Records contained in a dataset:
"""

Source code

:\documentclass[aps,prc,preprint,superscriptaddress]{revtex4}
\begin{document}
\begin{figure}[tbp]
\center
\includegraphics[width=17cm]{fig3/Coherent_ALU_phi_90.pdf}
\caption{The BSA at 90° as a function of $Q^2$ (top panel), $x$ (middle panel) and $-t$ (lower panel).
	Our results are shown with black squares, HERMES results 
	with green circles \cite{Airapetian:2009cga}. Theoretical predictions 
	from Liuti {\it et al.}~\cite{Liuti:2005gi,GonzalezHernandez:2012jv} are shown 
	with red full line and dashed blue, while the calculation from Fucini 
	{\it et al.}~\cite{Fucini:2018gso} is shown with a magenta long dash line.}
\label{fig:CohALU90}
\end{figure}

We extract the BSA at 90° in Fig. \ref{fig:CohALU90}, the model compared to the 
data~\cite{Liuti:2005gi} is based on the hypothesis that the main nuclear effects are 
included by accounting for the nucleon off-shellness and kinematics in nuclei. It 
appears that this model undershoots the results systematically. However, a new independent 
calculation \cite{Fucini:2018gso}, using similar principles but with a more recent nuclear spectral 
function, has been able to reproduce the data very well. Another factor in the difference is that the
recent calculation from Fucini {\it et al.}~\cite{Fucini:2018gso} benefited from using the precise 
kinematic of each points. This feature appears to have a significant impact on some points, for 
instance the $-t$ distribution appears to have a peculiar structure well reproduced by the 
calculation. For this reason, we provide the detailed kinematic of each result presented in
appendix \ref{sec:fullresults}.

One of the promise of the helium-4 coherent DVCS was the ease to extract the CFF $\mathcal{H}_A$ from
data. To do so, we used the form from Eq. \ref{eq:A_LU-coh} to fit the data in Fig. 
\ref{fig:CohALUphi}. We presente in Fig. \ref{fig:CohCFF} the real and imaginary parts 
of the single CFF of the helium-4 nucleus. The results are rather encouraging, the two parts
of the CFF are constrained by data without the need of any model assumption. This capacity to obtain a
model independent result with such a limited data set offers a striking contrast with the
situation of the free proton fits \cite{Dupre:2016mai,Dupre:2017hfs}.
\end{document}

"""
"""

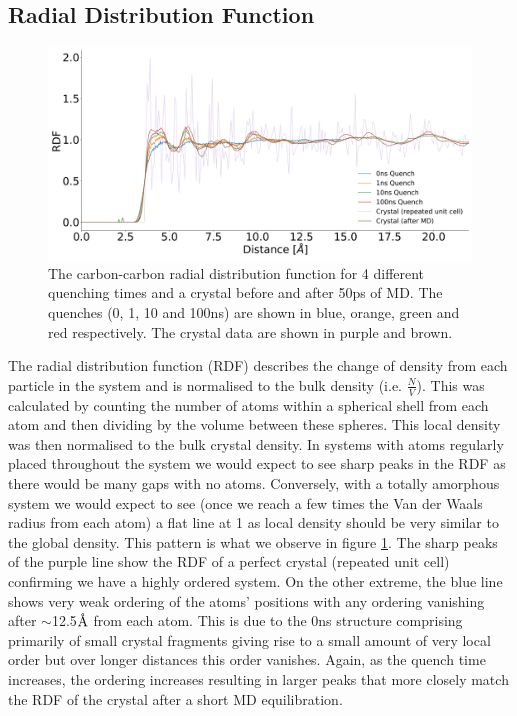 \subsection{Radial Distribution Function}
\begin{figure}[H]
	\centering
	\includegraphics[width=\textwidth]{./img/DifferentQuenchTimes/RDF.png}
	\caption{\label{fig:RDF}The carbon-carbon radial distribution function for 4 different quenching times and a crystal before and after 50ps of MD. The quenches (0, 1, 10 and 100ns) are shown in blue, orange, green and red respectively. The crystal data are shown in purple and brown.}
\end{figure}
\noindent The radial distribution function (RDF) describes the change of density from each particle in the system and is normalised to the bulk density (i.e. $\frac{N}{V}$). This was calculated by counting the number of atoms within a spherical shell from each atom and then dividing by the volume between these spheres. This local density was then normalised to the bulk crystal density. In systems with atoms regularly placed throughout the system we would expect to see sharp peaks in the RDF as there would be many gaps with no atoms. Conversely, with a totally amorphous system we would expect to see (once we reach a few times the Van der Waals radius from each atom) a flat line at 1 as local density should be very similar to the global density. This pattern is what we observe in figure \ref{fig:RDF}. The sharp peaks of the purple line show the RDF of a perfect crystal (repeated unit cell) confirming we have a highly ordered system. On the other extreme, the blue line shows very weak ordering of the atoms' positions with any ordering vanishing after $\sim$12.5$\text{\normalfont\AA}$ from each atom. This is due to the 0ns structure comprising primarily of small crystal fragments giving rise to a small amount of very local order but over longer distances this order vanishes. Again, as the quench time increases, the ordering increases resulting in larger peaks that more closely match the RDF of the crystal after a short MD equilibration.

"""

> What to work on
Copy out every line of the data that includes "purple".

> Output for this task
	\caption{\label{fig:RDF}The carbon-carbon radial distribution function for 4 different quenching times and a crystal before and after 50ps of MD. The quenches (0, 1, 10 and 100ns) are shown in blue, orange, green and red respectively. The crystal data are shown in purple and brown.}
\noindent The radial distribution function (RDF) describes the change of density from each particle in the system and is normalised to the bulk density (i.e. $\frac{N}{V}$). This was calculated by counting the number of atoms within a spherical shell from each atom and then dividing by the volume between these spheres. This local density was then normalised to the bulk crystal density. In systems with atoms regularly placed throughout the system we would expect to see sharp peaks in the RDF as there would be many gaps with no atoms. Conversely, with a totally amorphous system we would expect to see (once we reach a few times the Van der Waals radius from each atom) a flat line at 1 as local density should be very similar to the global density. This pattern is what we observe in figure \ref{fig:RDF}. The sharp peaks of the purple line show the RDF of a perfect crystal (repeated unit cell) confirming we have a highly ordered system. On the other extreme, the blue line shows very weak ordering of the atoms' positions with any ordering vanishing after $\sim$12.5$\text{\normalfont\AA}$ from each atom. This is due to the 0ns structure comprising primarily of small crystal fragments giving rise to a small amount of very local order but over longer distances this order vanishes. Again, as the quench time increases, the ordering increases resulting in larger peaks that more closely match the RDF of the crystal after a short MD equilibration.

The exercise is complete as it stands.